Stored data: Begin
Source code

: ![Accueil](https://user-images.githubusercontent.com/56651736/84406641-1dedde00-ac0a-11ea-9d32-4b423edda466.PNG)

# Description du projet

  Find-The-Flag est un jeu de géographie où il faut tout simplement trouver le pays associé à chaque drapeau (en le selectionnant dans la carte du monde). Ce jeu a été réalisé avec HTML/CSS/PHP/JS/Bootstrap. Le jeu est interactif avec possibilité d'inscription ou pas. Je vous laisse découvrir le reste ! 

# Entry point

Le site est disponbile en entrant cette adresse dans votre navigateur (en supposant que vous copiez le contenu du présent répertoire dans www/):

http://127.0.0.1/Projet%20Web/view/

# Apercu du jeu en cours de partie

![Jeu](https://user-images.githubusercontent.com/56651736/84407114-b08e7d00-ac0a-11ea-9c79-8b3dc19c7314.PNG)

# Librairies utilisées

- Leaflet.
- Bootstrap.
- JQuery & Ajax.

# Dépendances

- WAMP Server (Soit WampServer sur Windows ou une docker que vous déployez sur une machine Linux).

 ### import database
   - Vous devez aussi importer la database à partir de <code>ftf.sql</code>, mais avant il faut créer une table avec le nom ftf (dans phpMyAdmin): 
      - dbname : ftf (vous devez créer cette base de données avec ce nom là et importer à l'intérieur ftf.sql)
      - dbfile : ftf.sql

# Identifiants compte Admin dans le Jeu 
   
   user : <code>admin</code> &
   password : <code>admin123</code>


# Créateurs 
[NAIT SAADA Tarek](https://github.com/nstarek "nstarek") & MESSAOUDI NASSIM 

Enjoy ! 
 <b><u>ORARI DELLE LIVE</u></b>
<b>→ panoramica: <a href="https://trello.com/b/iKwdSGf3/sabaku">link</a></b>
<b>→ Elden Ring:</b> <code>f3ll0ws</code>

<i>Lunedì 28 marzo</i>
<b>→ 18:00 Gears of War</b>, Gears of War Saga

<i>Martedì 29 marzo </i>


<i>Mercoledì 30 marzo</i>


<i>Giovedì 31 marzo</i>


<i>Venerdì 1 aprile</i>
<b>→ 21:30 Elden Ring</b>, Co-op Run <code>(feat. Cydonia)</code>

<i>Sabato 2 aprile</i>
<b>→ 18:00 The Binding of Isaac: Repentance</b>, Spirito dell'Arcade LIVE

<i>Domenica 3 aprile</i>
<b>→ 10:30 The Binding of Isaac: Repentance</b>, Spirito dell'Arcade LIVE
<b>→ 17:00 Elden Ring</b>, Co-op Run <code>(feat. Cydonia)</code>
Stored data: End
* [Problem to solve] Transcribe, exactly and without additions, the lines of the records above, beginning with the line that contains "# Créateurs" and ending with the line that contains "<i>Giovedì 31 marzo</i>", both included.

* [Output for this task]
# Créateurs 
[NAIT SAADA Tarek](https://github.com/nstarek "nstarek") & MESSAOUDI NASSIM 

Enjoy ! 
 <b><u>ORARI DELLE LIVE</u></b>
<b>→ panoramica: <a href="https://trello.com/b/iKwdSGf3/sabaku">link</a></b>
<b>→ Elden Ring:</b> <code>f3ll0ws</code>

<i>Lunedì 28 marzo</i>
<b>→ 18:00 Gears of War</b>, Gears of War Saga

<i>Martedì 29 marzo </i>


<i>Mercoledì 30 marzo</i>


<i>Giovedì 31 marzo</i>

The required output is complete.